ARMM vice gov seeks Congress help to get displaced Maranaos back home
Vice Gov. Haroun Al-Rashid Lucman Jr. of the Autonomous Region in Muslim Mindanao (ARMM) prepared for speech for the special joint session of Congress on Saturday pleading for help in bringing back Maranaos displaced by fighting in Marawi City.
But he was not given a chance to speak. So his daugther, Harissa Lucman, posted the speech on Facebook on Sunday.
“Martial law to us is repressive, abusive, and dehumanizing,” the vice governor said in his speech. “That is the martial law that we suffered during the Marcos rule. Our people fear it and abhor it.”
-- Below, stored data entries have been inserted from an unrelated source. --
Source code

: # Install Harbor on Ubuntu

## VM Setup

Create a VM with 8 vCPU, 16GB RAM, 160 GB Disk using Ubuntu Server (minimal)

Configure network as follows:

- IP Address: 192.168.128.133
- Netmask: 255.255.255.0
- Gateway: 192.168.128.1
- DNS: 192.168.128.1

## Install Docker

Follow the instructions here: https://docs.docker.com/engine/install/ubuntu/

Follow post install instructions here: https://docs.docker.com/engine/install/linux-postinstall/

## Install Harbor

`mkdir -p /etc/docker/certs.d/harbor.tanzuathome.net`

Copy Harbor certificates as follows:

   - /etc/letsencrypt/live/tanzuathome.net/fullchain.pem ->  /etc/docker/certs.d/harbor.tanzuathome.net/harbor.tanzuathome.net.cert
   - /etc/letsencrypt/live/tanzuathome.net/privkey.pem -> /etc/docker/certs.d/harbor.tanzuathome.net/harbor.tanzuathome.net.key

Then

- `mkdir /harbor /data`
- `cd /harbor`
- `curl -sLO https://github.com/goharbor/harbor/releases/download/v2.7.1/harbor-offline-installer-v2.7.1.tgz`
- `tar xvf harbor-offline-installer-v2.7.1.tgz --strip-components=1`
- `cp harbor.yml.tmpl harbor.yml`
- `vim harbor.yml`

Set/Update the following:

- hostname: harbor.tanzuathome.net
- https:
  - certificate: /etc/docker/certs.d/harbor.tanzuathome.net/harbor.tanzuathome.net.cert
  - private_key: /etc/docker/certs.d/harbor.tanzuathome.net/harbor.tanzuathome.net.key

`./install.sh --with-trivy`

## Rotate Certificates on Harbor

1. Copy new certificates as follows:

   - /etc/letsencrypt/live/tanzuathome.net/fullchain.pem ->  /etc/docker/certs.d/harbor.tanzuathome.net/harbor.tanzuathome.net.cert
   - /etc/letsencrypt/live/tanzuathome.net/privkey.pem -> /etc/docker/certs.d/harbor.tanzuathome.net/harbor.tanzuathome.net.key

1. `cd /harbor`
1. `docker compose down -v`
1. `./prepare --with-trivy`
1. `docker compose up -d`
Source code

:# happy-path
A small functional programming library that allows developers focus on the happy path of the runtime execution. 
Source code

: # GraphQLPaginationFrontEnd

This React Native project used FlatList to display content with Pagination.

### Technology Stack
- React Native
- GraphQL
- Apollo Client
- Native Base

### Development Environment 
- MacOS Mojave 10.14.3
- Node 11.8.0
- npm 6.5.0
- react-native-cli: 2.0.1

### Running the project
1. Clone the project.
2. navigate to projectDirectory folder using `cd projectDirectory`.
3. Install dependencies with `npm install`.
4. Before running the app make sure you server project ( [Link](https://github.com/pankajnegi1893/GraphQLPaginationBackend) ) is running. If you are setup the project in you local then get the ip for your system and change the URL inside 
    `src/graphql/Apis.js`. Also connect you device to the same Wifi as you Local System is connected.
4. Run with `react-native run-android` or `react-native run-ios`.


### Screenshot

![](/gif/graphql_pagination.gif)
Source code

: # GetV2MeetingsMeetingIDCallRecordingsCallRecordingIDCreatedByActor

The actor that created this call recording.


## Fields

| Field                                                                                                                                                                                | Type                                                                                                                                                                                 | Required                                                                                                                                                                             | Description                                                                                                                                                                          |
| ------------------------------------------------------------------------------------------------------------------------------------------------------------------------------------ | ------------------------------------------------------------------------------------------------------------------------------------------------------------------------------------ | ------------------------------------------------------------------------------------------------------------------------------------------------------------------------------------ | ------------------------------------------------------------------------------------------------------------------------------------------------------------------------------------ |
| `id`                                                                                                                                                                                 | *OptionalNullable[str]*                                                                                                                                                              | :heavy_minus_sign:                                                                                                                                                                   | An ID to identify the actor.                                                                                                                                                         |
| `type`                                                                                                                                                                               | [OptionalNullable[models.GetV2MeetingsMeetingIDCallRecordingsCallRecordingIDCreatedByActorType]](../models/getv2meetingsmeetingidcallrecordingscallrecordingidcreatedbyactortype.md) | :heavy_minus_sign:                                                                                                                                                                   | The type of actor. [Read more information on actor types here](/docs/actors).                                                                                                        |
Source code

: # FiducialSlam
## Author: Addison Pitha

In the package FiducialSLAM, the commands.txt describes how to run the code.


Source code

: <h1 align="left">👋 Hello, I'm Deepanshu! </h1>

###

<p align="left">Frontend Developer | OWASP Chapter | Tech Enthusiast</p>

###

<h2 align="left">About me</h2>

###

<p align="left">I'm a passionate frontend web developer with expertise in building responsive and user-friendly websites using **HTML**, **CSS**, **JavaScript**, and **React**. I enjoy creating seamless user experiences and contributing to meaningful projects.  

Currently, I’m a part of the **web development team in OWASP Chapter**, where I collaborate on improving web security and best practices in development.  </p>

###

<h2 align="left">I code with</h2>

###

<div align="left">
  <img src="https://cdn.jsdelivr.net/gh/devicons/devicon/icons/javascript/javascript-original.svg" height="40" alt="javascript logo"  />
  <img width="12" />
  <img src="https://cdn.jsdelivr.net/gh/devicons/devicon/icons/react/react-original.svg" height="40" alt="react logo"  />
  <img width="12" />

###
He clarified, however, that the ARMM supports the military campaign against Islamic State-inspired Maute terrorist group in Marawi.
“Let me first be clear on the position of the ARMM government on these terror groups. We support the military campaign against them and we want them completely neutralized. We must not allow them to regroup and sow terror in our lands,” Lucman said. “ISIS is against humanity as a whole and humanity must unite in fighting them.”
Lucman noted in his undelivered speech that the number of internally-displaced peoples (IDP) had already reached 527,000, according to the National Emergency Operations Center. This number, he said, had surpassed the actual population of Marawi, which is 207,000.
“The reason is that even those in the municipalities of the province have fled to other areas outside of Lanao. Some for economic reason, but many because of fear of martial law,” he said.
The ARMM leader said, however, that he had no problem with martial law, except that his people fear it.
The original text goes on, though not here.